Work instructions ::
The answer should contain only the lines running from the line with "Public datasets" to the end of the material, reproduced verbatim.
- - -
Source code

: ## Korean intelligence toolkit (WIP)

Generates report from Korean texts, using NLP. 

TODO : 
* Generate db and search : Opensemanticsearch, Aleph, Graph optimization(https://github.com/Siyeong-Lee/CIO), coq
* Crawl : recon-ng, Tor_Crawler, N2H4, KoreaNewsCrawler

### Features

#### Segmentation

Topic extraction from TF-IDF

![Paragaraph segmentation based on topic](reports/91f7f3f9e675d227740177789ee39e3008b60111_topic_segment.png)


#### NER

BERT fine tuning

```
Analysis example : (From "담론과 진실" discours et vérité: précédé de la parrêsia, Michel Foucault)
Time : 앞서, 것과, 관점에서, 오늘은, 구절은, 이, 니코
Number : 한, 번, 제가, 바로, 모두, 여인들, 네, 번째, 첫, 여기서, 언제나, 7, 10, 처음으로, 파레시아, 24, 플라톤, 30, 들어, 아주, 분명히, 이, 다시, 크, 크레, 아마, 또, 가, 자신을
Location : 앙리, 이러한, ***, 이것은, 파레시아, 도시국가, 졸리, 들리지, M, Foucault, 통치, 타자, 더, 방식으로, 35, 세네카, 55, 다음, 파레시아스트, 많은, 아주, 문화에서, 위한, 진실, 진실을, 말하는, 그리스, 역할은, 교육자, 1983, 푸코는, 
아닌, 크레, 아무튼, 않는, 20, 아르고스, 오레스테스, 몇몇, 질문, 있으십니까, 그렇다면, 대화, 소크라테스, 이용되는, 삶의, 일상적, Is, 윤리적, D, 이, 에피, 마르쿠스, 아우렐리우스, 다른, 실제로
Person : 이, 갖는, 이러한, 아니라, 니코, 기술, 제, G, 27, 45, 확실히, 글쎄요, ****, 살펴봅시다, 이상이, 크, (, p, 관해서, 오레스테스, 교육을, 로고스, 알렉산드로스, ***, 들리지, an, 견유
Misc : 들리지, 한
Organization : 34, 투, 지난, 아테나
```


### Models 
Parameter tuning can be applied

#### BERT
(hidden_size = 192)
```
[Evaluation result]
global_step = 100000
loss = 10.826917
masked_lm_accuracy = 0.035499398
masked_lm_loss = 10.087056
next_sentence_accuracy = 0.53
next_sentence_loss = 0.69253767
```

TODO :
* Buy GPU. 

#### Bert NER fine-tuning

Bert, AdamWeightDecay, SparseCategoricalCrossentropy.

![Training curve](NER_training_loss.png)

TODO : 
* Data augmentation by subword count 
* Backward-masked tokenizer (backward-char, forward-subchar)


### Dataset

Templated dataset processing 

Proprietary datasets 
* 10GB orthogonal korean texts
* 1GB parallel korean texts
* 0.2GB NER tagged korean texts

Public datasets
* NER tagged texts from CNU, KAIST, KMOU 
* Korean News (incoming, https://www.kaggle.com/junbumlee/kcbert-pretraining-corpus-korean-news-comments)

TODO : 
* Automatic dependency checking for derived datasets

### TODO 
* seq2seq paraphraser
- - -
Problem solution ::
Public datasets
* NER tagged texts from CNU, KAIST, KMOU 
* Korean News (incoming, https://www.kaggle.com/junbumlee/kcbert-pretraining-corpus-korean-news-comments)

TODO : 
* Automatic dependency checking for derived datasets

### TODO 
* seq2seq paraphraser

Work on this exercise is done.